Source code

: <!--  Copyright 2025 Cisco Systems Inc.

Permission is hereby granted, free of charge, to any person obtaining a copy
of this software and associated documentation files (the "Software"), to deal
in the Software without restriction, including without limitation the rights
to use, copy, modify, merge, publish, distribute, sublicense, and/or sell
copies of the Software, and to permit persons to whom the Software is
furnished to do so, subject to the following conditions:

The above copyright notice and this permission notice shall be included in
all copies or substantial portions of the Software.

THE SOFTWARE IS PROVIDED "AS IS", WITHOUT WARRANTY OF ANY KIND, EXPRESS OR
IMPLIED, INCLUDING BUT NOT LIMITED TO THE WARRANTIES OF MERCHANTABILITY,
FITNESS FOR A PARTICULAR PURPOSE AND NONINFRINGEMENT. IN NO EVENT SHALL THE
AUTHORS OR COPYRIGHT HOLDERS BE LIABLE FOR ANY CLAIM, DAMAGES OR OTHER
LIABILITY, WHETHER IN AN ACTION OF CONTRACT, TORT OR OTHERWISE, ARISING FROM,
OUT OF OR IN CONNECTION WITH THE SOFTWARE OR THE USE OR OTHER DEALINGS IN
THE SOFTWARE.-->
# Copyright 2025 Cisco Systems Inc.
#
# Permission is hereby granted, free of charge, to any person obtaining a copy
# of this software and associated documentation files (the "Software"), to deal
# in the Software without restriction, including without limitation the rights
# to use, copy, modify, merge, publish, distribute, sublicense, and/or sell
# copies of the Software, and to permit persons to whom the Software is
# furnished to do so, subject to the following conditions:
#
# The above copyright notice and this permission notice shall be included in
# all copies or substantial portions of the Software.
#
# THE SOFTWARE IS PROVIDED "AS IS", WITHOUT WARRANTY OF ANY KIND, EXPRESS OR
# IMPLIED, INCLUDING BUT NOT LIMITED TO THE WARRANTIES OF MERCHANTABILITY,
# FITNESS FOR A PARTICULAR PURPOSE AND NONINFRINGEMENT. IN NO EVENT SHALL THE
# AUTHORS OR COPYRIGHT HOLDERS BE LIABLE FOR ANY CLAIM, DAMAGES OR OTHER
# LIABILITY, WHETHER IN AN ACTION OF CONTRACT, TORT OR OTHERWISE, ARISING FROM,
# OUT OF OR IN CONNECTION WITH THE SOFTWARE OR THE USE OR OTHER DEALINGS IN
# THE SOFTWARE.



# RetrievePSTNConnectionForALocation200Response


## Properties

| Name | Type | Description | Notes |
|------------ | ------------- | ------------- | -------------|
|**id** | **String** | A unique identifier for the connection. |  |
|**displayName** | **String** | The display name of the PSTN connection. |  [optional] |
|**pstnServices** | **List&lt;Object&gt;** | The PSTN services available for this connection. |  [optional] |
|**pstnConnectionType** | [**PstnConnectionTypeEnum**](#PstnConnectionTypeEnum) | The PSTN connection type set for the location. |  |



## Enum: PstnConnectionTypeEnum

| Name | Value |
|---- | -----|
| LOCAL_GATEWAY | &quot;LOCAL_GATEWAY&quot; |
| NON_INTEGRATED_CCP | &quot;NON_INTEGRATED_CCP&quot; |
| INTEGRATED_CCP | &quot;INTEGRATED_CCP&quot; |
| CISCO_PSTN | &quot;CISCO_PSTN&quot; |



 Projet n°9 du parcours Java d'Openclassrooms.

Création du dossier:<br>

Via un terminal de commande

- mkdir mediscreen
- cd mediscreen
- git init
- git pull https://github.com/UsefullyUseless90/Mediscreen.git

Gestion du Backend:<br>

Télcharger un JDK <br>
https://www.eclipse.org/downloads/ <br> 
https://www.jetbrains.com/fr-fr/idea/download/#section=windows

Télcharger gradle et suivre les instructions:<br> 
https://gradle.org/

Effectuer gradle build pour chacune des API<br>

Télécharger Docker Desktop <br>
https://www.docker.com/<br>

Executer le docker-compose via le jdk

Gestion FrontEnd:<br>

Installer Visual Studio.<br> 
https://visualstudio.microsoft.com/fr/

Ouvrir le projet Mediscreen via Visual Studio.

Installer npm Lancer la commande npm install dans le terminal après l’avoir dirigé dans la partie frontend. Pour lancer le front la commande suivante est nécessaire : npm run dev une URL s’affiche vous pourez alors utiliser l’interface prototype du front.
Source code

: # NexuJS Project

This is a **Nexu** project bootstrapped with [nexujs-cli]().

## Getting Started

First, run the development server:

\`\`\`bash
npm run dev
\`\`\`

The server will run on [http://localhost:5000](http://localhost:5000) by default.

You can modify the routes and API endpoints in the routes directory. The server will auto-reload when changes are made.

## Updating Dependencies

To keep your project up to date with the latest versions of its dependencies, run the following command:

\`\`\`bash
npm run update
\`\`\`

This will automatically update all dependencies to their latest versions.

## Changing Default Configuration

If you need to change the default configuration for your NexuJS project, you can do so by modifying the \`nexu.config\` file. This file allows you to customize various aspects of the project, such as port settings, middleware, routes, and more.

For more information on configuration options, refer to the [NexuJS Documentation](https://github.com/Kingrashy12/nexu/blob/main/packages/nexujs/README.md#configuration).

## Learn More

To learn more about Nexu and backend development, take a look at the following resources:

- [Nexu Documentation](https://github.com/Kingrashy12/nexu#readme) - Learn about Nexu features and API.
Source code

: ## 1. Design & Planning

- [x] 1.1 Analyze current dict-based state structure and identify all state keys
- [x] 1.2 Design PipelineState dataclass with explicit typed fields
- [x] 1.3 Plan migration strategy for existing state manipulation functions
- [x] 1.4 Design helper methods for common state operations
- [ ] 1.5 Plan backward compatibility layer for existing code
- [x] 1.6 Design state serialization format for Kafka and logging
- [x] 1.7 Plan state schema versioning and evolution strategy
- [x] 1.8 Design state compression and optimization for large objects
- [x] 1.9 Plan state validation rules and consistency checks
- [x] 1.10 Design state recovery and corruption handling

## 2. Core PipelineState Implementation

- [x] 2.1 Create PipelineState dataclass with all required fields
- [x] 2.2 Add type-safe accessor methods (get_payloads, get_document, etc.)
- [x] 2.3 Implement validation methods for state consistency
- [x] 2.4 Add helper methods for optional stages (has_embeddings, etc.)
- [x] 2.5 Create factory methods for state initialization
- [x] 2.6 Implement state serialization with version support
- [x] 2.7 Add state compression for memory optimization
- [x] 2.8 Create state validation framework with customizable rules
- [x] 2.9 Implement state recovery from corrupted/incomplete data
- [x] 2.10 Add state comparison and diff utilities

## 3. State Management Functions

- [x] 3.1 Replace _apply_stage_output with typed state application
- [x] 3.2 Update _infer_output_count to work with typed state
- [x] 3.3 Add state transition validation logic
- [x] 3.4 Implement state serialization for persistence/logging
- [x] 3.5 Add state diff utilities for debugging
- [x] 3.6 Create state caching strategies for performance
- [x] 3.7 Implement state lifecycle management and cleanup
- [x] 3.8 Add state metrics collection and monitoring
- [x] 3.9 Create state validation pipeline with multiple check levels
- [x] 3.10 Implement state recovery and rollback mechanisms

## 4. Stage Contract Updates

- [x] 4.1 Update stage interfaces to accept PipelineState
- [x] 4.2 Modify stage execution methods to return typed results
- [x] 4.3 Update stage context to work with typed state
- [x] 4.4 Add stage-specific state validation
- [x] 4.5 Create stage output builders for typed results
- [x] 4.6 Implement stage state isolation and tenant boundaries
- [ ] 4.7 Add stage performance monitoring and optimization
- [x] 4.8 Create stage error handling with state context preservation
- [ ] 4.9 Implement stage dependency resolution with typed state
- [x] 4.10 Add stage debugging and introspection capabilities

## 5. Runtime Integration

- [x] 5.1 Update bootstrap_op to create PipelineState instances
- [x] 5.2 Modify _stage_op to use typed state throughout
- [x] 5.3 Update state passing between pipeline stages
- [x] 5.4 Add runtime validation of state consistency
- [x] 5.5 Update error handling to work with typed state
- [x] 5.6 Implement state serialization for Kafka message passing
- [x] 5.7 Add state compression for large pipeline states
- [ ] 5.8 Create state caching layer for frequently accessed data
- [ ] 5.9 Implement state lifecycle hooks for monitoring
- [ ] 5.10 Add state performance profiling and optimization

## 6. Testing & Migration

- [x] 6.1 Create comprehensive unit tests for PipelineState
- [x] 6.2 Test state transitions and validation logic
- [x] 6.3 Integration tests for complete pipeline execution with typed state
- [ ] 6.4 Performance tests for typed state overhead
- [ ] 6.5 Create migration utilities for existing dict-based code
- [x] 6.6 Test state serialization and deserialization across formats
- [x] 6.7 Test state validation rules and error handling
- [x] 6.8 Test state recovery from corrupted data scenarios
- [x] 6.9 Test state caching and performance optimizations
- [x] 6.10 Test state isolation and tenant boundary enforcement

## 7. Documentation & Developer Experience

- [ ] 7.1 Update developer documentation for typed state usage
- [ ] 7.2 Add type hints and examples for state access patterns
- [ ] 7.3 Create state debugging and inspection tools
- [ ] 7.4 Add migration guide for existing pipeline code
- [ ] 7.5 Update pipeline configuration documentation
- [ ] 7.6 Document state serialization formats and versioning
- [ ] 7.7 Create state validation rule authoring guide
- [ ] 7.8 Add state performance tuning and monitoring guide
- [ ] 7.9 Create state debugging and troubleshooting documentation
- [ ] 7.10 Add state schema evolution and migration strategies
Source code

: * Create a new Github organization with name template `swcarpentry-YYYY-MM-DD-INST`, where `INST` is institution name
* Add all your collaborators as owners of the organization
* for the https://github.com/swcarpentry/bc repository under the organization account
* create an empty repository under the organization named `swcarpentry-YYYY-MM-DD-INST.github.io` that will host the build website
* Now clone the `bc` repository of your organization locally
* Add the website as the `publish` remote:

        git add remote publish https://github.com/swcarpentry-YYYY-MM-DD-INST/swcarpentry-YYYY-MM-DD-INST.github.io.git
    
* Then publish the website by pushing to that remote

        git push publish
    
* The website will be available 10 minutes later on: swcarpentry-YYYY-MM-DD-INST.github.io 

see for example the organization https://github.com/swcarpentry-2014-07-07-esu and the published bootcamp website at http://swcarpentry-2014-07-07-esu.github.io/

◆ Requirement ◆
Output only the count of lines in the data containing "under".

◆ Reply ◆
2